As far as the question of narrative and character -- I don't know this for a fact, but I think that Robbins was responding to the expectations that many people had of him based on his musical theater work. Compared to "West Side Story" or "Fiddler on the Roof," "Dances at a Gathering" doesn't "tell a story," but it does evoke a series of moods and suggest a wild variety of people.
This is an important point, since Dances marked Robbins' return to the ballet stage after swearing off verbal theater. He probably wanted a clean distinction between the genres.
I've never seen ..."Watermill",
I respectfully disagree. The first time I saw WM (with Villella, which is significant), it changed my life. It is entirely dependent upon the performer and on the viewer's ability (which, alas, I don't always have) to become fully immersed in the very slow action on stage.
Would I want to see it every month? No! No more than once every four to five years and only with a dancer able to convey the extreme intensity necessary to make it work. But I consider it one of Robbins' best works.

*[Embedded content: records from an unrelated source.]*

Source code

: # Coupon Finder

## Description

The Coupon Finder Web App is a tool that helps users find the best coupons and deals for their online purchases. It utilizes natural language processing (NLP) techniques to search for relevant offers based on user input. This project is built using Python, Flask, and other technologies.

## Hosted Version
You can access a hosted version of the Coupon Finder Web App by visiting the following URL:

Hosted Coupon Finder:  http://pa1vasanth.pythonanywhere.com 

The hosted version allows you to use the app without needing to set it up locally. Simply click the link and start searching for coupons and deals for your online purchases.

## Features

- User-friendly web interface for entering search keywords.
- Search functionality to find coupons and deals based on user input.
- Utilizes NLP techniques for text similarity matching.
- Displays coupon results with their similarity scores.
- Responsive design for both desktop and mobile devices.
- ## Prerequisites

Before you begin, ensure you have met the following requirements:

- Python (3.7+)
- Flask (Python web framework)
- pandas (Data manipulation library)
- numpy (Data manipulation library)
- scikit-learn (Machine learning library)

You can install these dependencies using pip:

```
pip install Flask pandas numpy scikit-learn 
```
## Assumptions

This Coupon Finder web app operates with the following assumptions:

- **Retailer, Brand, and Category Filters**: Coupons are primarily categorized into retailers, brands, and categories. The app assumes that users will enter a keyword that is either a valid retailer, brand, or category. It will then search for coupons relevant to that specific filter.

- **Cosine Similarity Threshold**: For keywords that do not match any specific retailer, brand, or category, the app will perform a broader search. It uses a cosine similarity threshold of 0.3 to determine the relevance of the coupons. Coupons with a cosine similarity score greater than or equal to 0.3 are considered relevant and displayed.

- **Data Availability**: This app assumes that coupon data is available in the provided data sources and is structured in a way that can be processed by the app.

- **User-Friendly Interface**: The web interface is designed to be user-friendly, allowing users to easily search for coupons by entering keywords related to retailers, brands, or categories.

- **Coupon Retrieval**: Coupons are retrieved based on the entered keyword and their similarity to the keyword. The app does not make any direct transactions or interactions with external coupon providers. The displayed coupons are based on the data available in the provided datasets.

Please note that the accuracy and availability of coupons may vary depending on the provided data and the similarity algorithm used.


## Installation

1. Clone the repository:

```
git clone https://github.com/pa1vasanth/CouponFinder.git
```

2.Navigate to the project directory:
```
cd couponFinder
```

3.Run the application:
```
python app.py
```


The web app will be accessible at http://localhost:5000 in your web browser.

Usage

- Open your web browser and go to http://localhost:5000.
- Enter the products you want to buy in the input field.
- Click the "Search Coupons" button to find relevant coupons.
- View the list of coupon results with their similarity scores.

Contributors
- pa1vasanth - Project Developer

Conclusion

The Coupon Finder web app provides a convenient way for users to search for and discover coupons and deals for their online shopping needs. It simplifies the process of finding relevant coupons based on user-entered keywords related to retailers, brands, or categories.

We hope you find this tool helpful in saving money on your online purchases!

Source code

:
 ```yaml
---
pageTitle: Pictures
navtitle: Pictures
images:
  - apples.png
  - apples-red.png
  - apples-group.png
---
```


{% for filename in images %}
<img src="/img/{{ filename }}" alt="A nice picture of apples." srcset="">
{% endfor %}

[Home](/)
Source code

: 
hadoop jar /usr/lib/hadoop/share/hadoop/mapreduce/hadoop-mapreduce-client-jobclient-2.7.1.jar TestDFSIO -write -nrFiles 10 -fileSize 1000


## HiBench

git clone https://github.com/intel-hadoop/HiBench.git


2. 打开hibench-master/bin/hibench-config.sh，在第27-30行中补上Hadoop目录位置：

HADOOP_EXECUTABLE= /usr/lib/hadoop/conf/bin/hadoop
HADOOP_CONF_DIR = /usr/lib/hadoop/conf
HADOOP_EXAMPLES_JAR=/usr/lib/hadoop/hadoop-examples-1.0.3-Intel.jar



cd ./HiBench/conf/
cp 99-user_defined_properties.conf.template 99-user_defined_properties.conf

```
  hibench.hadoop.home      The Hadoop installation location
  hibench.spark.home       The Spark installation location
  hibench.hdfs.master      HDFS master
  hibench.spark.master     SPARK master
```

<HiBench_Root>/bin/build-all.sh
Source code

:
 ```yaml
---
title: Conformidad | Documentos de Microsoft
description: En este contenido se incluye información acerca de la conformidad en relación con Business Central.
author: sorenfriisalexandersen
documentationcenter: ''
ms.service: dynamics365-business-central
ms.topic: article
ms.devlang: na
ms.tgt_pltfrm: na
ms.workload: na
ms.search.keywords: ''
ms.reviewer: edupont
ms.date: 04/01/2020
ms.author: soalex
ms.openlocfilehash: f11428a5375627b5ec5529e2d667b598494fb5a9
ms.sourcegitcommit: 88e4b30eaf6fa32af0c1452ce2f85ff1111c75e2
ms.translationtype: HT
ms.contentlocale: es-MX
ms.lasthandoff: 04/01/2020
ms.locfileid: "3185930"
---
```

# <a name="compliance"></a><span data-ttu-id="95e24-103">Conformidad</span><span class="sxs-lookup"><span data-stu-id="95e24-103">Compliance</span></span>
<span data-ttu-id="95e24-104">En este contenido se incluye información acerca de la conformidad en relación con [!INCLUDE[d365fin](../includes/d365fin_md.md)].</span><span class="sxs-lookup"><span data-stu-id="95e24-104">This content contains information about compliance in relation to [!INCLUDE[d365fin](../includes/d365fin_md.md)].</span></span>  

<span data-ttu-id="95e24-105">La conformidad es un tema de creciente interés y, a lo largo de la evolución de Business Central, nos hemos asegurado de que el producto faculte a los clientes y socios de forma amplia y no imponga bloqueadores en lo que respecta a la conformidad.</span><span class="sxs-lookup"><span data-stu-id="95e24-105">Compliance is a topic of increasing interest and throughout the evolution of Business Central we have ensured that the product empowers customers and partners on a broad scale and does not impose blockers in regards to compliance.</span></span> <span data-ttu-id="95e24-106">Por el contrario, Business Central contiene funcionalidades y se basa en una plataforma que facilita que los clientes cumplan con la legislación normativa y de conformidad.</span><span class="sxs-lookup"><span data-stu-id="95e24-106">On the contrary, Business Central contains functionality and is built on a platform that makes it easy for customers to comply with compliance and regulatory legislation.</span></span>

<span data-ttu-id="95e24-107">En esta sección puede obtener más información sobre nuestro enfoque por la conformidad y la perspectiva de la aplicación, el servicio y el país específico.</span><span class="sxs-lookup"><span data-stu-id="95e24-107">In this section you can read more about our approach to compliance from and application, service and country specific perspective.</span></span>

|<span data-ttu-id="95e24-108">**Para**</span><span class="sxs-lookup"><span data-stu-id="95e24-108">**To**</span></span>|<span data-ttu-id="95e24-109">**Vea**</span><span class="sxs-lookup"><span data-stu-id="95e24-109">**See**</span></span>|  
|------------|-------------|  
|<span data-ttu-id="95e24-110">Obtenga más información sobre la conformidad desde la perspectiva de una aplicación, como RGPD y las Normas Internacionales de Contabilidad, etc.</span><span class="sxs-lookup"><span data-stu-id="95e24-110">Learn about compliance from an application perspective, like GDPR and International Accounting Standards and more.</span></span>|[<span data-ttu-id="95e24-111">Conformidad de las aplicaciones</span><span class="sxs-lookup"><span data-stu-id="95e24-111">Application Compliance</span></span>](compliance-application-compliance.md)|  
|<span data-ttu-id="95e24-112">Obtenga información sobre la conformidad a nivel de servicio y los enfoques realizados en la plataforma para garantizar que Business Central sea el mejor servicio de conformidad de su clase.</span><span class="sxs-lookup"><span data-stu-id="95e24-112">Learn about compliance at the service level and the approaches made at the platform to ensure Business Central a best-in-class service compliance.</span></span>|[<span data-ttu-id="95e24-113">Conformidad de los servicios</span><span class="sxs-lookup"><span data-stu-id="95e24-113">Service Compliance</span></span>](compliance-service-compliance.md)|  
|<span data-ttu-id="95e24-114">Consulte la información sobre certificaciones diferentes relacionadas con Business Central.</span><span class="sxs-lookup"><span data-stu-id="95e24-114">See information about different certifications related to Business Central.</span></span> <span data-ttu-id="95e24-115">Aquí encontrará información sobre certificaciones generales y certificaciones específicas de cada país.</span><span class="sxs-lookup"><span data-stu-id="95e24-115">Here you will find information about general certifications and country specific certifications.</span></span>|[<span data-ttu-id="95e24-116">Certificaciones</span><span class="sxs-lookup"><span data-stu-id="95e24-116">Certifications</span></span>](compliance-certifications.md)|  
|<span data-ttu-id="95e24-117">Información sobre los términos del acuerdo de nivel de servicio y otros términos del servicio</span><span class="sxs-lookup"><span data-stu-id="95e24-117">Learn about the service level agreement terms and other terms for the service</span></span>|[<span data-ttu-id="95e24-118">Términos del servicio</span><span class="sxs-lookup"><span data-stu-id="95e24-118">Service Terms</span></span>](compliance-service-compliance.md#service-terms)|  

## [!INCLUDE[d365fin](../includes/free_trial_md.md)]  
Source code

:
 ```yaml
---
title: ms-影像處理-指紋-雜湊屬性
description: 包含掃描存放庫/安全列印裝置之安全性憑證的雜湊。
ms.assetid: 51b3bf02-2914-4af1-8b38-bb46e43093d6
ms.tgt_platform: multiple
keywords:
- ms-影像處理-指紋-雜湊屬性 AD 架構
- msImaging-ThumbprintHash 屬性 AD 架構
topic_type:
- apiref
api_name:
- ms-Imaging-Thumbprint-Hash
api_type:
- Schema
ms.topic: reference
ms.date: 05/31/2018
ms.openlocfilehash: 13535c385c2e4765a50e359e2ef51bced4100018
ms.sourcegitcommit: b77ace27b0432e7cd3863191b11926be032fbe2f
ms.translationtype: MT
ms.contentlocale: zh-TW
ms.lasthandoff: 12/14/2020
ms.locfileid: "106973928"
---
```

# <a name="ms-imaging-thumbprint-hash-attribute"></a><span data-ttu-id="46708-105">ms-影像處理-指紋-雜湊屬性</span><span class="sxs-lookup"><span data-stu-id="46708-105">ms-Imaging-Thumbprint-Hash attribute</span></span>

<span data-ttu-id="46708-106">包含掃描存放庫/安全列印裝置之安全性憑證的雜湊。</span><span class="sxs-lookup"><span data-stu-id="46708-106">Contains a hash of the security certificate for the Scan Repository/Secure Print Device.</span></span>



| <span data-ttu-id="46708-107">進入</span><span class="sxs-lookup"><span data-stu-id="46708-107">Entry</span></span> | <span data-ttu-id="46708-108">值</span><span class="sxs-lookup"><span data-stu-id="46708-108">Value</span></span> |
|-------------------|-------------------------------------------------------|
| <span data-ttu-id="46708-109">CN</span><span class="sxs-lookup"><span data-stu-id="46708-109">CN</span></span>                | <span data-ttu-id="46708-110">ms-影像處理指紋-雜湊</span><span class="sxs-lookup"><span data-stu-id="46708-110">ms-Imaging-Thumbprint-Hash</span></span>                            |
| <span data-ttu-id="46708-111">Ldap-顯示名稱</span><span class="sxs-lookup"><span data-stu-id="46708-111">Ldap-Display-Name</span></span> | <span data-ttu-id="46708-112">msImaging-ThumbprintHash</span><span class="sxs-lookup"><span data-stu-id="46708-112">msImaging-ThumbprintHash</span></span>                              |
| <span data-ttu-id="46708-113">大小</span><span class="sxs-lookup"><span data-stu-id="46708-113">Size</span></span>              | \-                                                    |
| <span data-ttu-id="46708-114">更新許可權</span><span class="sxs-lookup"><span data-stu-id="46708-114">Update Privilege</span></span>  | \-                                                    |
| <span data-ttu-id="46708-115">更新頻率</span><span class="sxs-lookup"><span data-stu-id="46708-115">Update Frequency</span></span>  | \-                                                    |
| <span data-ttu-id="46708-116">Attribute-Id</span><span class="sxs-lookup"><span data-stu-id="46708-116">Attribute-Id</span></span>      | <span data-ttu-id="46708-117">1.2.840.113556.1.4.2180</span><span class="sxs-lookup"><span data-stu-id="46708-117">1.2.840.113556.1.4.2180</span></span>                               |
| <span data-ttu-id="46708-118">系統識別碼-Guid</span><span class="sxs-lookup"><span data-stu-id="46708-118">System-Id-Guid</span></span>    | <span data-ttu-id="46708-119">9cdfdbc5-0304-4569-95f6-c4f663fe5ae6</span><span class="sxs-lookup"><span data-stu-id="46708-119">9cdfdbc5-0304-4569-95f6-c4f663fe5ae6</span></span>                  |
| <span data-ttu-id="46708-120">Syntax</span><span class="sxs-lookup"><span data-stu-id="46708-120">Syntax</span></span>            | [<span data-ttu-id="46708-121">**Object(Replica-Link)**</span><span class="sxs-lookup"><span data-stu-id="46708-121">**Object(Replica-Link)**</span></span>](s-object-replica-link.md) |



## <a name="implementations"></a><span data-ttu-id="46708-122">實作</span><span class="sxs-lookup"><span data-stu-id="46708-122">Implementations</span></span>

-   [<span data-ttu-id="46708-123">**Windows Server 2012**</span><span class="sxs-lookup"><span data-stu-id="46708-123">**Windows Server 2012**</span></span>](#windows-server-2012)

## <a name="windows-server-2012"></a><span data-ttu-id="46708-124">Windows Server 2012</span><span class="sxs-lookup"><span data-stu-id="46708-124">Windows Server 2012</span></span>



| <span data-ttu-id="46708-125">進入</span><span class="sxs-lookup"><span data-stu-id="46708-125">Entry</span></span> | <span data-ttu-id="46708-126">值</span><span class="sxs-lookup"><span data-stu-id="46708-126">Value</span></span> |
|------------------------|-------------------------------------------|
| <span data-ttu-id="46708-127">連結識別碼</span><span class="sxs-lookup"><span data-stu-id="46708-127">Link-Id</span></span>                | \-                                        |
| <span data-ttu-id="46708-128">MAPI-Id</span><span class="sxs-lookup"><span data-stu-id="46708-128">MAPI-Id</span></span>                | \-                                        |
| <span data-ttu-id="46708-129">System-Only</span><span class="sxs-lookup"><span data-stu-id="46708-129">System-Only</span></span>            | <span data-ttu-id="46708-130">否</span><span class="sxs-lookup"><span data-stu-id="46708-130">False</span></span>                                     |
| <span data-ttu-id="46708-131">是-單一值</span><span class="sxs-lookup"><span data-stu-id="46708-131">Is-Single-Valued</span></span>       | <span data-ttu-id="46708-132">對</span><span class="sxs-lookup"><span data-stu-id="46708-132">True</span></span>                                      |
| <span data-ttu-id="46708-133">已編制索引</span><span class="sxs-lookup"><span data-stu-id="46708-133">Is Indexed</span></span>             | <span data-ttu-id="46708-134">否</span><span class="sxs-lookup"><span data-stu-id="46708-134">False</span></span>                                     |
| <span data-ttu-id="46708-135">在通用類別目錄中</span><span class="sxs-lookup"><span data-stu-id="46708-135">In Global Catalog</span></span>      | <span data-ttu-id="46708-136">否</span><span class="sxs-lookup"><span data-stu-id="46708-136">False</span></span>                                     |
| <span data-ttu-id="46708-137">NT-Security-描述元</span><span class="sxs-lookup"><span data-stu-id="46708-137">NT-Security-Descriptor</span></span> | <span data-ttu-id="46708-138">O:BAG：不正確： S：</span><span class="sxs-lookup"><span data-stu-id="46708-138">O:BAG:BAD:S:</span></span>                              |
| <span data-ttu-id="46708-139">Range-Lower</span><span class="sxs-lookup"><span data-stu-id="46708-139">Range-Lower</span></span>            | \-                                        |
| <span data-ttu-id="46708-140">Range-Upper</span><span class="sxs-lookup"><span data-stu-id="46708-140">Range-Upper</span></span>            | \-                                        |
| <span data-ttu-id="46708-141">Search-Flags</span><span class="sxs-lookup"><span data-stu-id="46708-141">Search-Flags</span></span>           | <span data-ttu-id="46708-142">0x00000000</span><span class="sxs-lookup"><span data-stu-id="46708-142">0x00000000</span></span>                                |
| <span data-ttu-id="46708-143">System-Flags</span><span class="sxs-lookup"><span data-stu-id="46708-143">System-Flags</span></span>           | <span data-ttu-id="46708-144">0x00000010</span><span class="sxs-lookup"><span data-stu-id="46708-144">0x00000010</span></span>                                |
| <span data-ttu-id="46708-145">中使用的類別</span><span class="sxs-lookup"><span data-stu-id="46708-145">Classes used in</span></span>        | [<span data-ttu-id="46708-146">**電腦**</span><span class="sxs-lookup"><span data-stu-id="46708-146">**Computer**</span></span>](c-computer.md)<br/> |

La Rocco lost me with this:
'Robbins is often more interesting when he isn't trying to be so serious; such is the case with "West Side Story Suite." '
LaRocco chose a poor example in citing WSSS, which (except for a new dance for Tony) was not intended as ballet. It clearly stems from his desire to preserve what many (including himself?) consider his greatest work. A better example of a less serious effort might be The Four Seasons, a gentle spoof of ballet genres.